→ What you need to do:
Pull every line with "Resize" from the entries below.

→ Data under study:
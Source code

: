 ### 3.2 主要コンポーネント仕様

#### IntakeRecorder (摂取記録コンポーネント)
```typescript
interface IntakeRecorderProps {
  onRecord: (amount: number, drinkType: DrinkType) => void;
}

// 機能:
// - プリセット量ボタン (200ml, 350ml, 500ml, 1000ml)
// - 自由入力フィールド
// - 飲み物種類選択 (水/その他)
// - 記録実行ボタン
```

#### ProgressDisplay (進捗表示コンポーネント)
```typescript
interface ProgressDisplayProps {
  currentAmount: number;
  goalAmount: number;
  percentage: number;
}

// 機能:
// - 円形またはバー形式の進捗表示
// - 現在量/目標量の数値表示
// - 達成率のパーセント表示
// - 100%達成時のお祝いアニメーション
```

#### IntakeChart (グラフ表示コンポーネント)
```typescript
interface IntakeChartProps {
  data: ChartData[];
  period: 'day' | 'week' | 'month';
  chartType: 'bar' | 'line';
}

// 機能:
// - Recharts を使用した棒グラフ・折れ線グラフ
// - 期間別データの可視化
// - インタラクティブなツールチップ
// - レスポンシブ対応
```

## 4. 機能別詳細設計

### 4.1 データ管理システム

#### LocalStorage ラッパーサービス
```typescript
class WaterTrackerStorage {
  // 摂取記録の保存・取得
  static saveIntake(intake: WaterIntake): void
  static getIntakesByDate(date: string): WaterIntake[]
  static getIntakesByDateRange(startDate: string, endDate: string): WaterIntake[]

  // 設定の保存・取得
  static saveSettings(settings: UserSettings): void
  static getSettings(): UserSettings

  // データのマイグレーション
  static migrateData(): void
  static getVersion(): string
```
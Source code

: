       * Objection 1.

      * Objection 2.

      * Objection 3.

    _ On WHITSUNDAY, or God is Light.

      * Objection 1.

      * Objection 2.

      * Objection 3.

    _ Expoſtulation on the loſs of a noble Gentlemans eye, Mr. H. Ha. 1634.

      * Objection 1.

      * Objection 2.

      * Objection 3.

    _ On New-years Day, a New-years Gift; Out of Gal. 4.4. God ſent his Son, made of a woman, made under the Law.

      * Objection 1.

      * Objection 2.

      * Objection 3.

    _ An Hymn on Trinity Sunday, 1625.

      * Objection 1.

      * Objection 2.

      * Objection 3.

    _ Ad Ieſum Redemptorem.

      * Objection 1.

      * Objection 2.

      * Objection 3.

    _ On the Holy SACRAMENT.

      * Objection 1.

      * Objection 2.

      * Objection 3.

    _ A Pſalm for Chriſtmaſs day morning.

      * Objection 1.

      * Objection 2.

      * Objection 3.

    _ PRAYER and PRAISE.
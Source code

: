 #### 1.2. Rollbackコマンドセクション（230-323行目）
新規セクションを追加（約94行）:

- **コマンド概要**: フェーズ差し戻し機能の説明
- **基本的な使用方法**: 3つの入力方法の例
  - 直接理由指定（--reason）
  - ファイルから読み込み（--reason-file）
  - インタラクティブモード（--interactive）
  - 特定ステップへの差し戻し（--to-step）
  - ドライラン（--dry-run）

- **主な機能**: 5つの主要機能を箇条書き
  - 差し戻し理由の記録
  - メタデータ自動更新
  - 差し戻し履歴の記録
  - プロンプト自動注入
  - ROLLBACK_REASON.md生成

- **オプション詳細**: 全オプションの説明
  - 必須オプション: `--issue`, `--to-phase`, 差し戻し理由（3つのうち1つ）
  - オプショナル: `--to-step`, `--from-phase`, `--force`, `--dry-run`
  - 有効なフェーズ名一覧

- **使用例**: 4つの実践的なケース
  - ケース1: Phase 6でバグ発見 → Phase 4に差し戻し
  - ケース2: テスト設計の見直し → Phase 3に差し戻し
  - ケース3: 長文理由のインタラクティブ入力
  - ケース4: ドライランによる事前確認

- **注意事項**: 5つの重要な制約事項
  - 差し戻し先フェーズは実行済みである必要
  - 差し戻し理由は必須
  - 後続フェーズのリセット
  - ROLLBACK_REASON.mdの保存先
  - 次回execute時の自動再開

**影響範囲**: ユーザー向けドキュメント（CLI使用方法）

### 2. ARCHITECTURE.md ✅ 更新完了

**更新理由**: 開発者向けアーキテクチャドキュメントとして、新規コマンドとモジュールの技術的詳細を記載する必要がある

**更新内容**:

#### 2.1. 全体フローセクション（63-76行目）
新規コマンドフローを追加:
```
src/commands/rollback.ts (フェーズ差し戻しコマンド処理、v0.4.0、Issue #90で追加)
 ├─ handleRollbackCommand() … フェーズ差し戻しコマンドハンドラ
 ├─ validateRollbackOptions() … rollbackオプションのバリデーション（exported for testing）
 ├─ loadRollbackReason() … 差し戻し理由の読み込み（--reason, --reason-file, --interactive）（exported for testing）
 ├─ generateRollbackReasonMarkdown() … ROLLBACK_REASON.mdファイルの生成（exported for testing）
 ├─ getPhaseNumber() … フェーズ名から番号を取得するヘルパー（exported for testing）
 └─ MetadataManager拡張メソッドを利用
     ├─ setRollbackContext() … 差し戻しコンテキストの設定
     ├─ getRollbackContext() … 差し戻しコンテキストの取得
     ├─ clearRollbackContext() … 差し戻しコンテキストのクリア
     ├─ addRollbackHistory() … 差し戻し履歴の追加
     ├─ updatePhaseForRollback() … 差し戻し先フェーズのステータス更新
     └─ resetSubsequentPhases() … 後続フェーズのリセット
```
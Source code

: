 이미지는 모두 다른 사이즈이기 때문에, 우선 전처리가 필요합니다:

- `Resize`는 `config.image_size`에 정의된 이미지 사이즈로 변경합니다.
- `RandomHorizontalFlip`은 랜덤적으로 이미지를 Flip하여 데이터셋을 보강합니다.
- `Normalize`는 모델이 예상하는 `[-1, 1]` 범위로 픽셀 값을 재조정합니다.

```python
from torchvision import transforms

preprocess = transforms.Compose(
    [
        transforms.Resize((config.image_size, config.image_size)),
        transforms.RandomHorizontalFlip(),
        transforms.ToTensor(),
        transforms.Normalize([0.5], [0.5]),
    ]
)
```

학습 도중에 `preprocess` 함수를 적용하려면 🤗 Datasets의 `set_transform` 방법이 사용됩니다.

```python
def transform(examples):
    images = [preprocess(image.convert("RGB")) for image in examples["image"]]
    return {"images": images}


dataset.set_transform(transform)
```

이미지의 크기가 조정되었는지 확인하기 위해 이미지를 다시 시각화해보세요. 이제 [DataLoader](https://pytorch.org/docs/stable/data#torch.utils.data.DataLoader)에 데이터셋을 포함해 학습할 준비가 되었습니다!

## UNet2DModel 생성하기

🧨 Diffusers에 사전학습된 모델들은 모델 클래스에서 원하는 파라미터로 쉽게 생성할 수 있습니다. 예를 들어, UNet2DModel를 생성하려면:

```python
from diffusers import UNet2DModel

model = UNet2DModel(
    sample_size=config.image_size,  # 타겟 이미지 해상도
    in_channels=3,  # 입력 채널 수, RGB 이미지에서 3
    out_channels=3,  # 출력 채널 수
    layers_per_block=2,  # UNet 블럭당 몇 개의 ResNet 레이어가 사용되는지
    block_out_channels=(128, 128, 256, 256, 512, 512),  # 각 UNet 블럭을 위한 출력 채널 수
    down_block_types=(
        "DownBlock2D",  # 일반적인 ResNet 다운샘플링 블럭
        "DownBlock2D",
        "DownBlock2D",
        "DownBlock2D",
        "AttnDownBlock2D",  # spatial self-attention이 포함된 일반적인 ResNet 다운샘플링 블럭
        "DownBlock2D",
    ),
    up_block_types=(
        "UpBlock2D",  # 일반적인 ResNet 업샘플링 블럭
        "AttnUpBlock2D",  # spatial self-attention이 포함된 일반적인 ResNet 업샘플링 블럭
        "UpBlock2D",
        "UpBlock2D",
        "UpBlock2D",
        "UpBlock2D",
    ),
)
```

→ Solution to this exercise:
- `Resize`는 `config.image_size`에 정의된 이미지 사이즈로 변경합니다.
        transforms.Resize((config.image_size, config.image_size)),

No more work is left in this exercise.